● EXERCISE AIM: Look below for the lines from the one with "## Version 1.0.0 (2023-11-10)" to the one with "- Enhanced MongoDB", and copy exactly those lines, both ends included.

● DATA LISTING:
# # # # # # #
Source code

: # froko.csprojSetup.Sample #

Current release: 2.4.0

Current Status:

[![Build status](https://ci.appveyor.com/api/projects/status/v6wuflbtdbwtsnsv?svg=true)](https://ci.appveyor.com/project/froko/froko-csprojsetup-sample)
# # # # # # #
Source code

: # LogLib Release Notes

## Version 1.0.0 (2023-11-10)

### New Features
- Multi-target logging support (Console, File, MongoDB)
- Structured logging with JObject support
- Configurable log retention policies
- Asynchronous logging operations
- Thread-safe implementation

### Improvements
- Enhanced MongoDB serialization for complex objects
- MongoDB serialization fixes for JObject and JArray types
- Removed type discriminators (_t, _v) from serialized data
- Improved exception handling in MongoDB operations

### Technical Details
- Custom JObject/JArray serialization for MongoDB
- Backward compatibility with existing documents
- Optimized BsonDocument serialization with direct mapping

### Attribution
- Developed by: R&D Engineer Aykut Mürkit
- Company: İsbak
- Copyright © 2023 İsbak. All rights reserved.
# # # # # # #
● ANSWER TO THIS TASK:
## Version 1.0.0 (2023-11-10)

### New Features
- Multi-target logging support (Console, File, MongoDB)
- Structured logging with JObject support
- Configurable log retention policies
- Asynchronous logging operations
- Thread-safe implementation

### Improvements
- Enhanced MongoDB serialization for complex objects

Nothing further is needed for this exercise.